6. The employer subpoenaed union documents on March 3, 2006. The
union objected to the requests made, but responded with the few
documents which it had in its possession.
7. By interviewing union president Mike Edwards, as described in
Finding of Fact 4, the employer did not create an impression of
surveillance of employees engaged in protected union activities.
8. By issuing a subpoena for union documents, as described in
Finding of Fact 6, the employer did not demonstrate that
employees could reasonably perceived that their union activity
was threatened.
CONCLUSIONS OF LAW
1. The Public Employment Relations Commission has jurisdiction in
this matter under Chapter 41.56 RCW and Chapter 391-45 WAC.

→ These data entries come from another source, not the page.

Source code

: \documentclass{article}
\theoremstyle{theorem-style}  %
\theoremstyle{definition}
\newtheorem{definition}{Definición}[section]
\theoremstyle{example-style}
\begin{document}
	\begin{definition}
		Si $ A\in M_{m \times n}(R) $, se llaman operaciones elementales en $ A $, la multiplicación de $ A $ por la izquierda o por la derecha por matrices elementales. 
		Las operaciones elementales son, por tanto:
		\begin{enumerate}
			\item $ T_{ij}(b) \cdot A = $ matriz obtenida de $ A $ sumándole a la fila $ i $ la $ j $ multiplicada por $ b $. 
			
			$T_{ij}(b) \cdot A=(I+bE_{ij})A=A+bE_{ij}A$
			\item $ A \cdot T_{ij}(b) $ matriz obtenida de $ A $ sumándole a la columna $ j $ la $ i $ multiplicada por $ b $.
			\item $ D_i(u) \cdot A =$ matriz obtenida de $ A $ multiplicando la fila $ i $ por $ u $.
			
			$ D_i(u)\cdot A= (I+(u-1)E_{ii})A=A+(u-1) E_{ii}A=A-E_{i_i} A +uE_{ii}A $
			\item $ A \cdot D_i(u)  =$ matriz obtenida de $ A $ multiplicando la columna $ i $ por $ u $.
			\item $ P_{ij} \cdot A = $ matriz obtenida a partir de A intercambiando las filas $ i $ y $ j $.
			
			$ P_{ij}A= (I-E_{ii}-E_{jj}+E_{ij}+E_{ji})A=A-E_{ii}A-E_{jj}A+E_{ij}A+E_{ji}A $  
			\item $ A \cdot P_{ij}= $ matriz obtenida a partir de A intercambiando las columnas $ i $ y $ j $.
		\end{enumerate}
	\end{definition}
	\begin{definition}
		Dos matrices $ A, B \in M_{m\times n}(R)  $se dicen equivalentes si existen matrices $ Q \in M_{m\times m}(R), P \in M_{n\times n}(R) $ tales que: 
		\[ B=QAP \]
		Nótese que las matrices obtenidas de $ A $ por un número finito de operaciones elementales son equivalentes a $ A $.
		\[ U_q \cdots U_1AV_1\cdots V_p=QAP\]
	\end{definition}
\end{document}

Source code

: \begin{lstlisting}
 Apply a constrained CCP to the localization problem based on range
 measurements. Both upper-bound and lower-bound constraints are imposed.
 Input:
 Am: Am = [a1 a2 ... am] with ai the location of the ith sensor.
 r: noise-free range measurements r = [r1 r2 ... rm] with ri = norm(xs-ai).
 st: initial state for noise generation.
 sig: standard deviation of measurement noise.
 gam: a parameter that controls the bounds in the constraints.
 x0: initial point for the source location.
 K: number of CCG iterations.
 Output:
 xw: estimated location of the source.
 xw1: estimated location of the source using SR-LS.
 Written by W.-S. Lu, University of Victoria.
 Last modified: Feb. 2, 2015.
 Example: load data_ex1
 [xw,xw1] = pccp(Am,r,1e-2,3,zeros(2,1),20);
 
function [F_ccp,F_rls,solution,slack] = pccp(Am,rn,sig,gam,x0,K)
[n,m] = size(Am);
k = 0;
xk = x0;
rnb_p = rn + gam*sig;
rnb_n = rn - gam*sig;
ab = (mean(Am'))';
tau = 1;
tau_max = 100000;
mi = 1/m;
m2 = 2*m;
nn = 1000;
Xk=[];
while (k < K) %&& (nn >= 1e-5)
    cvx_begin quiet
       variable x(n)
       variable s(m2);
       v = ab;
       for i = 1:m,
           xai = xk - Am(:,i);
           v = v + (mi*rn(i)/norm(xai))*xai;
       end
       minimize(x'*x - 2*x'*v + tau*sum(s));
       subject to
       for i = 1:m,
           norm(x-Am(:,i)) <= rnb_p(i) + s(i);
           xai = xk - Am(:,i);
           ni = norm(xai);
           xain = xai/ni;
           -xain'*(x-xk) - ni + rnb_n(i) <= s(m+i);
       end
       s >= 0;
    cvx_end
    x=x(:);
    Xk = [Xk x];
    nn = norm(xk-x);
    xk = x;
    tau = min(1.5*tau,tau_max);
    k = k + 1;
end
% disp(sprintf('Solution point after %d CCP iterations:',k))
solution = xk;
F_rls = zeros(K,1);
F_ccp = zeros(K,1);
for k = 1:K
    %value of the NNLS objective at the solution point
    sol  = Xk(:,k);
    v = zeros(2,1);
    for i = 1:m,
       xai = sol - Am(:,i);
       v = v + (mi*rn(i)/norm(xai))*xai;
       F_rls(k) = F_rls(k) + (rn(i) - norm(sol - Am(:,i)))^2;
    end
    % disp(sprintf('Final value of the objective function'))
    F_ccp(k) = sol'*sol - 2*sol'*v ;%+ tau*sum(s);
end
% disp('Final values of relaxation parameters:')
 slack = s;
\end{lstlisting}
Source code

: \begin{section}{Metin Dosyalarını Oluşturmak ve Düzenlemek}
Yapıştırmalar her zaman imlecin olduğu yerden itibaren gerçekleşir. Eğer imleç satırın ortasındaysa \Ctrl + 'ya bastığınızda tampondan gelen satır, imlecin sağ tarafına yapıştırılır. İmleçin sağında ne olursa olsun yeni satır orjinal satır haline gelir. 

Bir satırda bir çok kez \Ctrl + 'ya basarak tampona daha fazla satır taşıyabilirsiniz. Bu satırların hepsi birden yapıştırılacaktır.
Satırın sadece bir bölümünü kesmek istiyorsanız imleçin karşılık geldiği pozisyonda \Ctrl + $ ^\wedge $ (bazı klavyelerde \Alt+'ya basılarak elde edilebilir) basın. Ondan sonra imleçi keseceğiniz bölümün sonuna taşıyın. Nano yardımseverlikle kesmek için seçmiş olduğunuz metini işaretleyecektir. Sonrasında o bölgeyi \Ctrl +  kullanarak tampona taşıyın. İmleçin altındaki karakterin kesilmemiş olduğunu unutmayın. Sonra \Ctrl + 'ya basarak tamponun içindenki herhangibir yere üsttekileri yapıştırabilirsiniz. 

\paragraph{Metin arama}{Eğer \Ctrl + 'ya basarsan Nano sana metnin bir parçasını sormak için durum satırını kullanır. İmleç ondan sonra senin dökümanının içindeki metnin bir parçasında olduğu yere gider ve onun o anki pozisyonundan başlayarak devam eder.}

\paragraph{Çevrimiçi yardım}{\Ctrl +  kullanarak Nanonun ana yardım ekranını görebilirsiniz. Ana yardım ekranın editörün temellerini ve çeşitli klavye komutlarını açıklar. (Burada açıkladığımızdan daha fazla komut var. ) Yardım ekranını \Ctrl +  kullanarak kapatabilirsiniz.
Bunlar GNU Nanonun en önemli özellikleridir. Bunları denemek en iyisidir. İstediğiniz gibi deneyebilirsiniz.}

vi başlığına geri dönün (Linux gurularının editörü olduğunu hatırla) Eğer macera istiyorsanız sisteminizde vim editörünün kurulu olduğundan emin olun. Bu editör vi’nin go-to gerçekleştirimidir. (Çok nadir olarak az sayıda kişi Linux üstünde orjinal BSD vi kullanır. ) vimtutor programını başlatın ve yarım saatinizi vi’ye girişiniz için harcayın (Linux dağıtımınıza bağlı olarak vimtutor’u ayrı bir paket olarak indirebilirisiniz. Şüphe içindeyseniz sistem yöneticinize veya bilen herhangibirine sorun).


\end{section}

2. By interviewing union president Mike Edwards, as described in
Finding of Fact 4, the City of Seattle did not interfere with
employee rights or violate RCW 41.56.140(1).
3. By issuing a subpoena for union documents, as described in
Finding of Fact 6, the City of Seattle did not interfere with
employee rights or violate RCW 41.56.140(1).
ORDER
The complaint charging unfair labor practices filed in the
above-captioned matter is DISMISSED.
ISSUED at Olympia Washington this 28th day of December, 2007.
PUBLIC EMPLOYMENT RELATIONS COMMISSION
SALLY B. CARPENTER, Examiner
This order will be the final order of the
agency unless a notice of appeal is filed
with the Commission under WAC 391-45-350.